The documentary examines the forces Moore believes contributed to Trump's election victory in November 2016, drawing parallels with the rise of Hitler in 1930s Germany.
At one point, the film superimposes Trump's words over videos of Hitler's rallies, as a historian talks about the rise of strong men to positions of power.
"We explore the question of how the hell we got in this mess and how do we get out of it," the liberal activist told reporters ahead of the film's screening on Thursday.
"He's (Trump) been around for a long time and we've behaved in a certain way for a long time and when you look back now you can see how the road was paved for him," Moore said.

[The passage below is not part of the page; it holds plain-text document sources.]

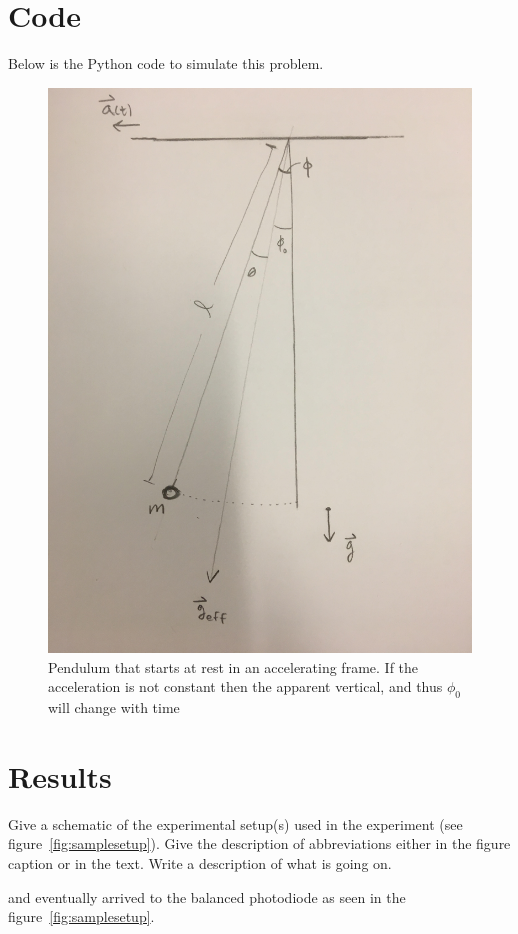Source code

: \documentclass[12pt]{article}
\begin{document}
\clearpage

\section{Code}
Below is the Python code to simulate this problem. 

\begin{figure}[!h]
	\centering
	\includegraphics[width=.8\textwidth]{pendulum.jpg}
	\caption{Pendulum that starts at rest in an accelerating frame. If the acceleration is not constant then the apparent vertical, and thus $\phi_0$ will change with time}
\end{figure}

\section{Results}


Give a schematic of the experimental setup(s) used in the experiment (see
figure~\ref{fig:samplesetup}). Give the description of  abbreviations
either in the figure caption or in the text. Write a description of what is
going on.


and eventually arrived to the
balanced photodiode as seen in the figure~\ref{fig:samplesetup}.
\end{document}
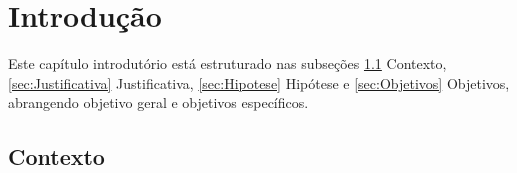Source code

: \documentclass[
    12pt,                %
    openright,           %
    oneside,             %
    a4paper,             %
    english,             %
    brazil               %
]{abntex2}
\begin{document}
\textual

\chapter{Introdução}
\label{cap:introducao}

Este capítulo introdutório está estruturado nas subseções \ref{sec:Contexto} Contexto, \ref{sec:Justificativa} Justificativa, \ref{sec:Hipotese} Hipótese e \ref{sec:Objetivos} Objetivos, abrangendo objetivo geral e objetivos específicos.


\section{Contexto}
\label{sec:Contexto}
\end{document}
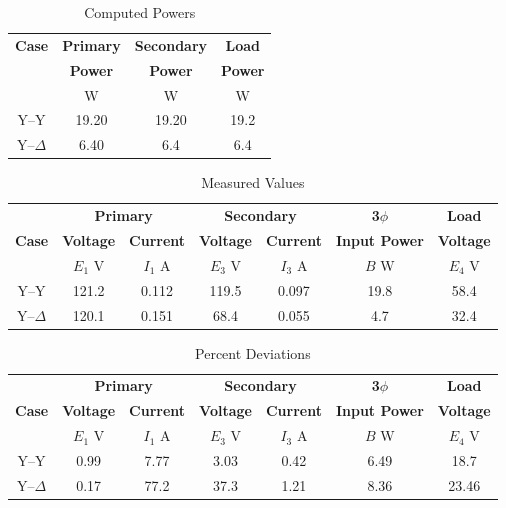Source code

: \documentclass{article}
\begin{document}
\begin{table}[H]
  \centering
  \begin{tabular}{*{4}{c}}
    \textbf{Case} & \textbf{Primary} & \textbf{Secondary} & \textbf{Load} \\

    & \textbf{Power} & \textbf{Power} & \textbf{Power} \\

    & W & W & W \\
    \hline

    Y--Y        & 19.20 & 19.20 & 19.2 \\
    Y--$\Delta$ & 6.40 & 6.4 & 6.4 \\
  \end{tabular}
  \caption{Computed Powers}
  \label{tab:pow_comp}
\end{table}

\begin{table}[H]
  \centering
  \begin{tabular}{*{7}{c}}
    & \multicolumn{2}{c}{\textbf{Primary}} &
    \multicolumn{2}{c}{\textbf{Secondary}} & \textbf{3$\phi$} & \textbf{Load} \\

    \textbf{Case} & \textbf{Voltage} & \textbf{Current} & \textbf{Voltage} &
    \textbf{Current} & \textbf{Input Power} & \textbf{Voltage} \\

    & $E_1$ V & $I_1$ A & $E_3$ V & $I_3$ A & $B$ W & $E_4$ V \\

    \hline
    Y--Y        & 121.2 & 0.112 & 119.5 & 0.097 & 19.8 & 58.4 \\
    Y--$\Delta$ & 120.1 & 0.151 & 68.4 & 0.055 & 4.7 & 32.4 \\
  \end{tabular}
  \caption{Measured Values}
  \label{tab:results}
\end{table}

\begin{table}[H]
  \centering
  \begin{tabular}{*{7}{c}}
    & \multicolumn{2}{c}{\textbf{Primary}} &
    \multicolumn{2}{c}{\textbf{Secondary}} & \textbf{3$\phi$} & \textbf{Load} \\

    \textbf{Case} & \textbf{Voltage} & \textbf{Current} & \textbf{Voltage} &
    \textbf{Current} & \textbf{Input Power} & \textbf{Voltage} \\

    & $E_1$ V & $I_1$ A & $E_3$ V & $I_3$ A & $B$ W & $E_4$ V \\

    \hline
    Y--Y        & 0.99 & 7.77 & 3.03 & 0.42 & 6.49 & 18.7 \\
    Y--$\Delta$ & 0.17 & 77.2 & 37.3 & 1.21 & 8.36 & 23.46 \\
  \end{tabular}
  \caption{Percent Deviations}
  \label{tab:results}
\end{table}
\end{document}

The new film was a call to action for Americans, said Moore, who won an Oscar in 2003 for his gun violence documentary Bowling for Columbine.

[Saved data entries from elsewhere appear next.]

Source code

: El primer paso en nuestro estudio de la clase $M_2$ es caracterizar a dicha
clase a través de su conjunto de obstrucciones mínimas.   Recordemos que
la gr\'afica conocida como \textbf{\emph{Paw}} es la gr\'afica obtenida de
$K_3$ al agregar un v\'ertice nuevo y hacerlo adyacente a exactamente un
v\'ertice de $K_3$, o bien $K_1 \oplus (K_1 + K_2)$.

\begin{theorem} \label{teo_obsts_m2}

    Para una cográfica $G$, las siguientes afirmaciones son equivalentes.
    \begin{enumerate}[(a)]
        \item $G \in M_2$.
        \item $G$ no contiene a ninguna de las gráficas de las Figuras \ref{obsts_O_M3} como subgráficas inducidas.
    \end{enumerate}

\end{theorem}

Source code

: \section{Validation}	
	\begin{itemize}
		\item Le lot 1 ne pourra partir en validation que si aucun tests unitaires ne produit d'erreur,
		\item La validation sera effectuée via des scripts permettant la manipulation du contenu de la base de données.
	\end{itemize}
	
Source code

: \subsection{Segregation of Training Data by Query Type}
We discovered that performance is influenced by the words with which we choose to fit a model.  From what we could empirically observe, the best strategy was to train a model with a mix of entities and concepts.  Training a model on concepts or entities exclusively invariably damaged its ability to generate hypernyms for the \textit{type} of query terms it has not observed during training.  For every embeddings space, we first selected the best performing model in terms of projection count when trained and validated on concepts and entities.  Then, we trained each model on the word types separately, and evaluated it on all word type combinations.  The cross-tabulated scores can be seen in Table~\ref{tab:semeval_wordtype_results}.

"We are in a war to get our country back," he said.
"Anyone who doesn't understand that is going to be sorely disappointed in the results of what's about to happen in the next few years with Donald Trump."

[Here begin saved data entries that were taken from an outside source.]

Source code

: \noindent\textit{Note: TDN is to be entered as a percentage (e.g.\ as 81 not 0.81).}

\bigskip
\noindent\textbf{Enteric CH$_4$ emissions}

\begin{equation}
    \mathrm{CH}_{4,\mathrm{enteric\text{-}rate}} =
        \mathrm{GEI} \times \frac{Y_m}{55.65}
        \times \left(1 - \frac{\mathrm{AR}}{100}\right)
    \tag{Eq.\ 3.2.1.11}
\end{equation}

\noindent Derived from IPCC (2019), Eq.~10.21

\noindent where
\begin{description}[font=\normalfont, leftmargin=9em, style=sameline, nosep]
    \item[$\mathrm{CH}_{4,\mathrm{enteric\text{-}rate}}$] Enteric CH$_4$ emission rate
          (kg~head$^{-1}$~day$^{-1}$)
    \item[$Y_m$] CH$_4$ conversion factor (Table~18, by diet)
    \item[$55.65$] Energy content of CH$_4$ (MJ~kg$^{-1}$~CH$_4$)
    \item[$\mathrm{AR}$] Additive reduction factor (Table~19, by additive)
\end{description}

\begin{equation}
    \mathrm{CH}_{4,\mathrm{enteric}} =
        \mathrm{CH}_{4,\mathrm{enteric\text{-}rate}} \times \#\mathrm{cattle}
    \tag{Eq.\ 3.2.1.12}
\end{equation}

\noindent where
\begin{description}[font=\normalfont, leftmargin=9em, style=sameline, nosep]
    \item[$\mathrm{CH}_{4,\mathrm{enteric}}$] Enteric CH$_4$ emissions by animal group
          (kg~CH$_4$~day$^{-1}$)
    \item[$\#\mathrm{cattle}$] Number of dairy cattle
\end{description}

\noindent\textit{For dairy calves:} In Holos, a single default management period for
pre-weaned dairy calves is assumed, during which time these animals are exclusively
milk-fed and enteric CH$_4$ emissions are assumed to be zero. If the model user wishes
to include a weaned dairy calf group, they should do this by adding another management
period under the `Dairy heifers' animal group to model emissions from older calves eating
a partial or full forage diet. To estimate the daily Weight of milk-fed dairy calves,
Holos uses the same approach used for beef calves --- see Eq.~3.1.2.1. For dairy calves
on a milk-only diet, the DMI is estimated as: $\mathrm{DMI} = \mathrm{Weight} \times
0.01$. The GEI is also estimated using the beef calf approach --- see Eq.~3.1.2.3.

Fahrenheit 11/9 takes its title from the early hours of November 9, 2016, when Republican candidate Trump was officially declared the victor over Democratic Party candidate Hillary Clinton.
In the film, Moore assigns blame for Trump's victory to widespread assumptions that Clinton would win, vested interests, and US media that prioritised the big audiences Trump drew to television programming.
The documentary premiered the same week the New York Times printed an anonymous opinion column whose writer described "a quiet resistance" to Trump within his own administration, and advance excerpts of a new book by journalist Bob Woodward portrayed Trump as prone to impulsive decision-making.
It follows Moore's one-man show on Broadway last year in which he used his satirical blend of humour to target Trump and encourage liberals to turn resentment at the Republican political agenda into resistance.
The film also touched on topics ranging from mass shootings in American schools to the contamination of water in Moore's Flint, Michigan hometown.
At the end of the Toronto premiere, Moore emerged on stage, accompanied by some of the Florida school students who led nationwide protests demanding stricter gun laws.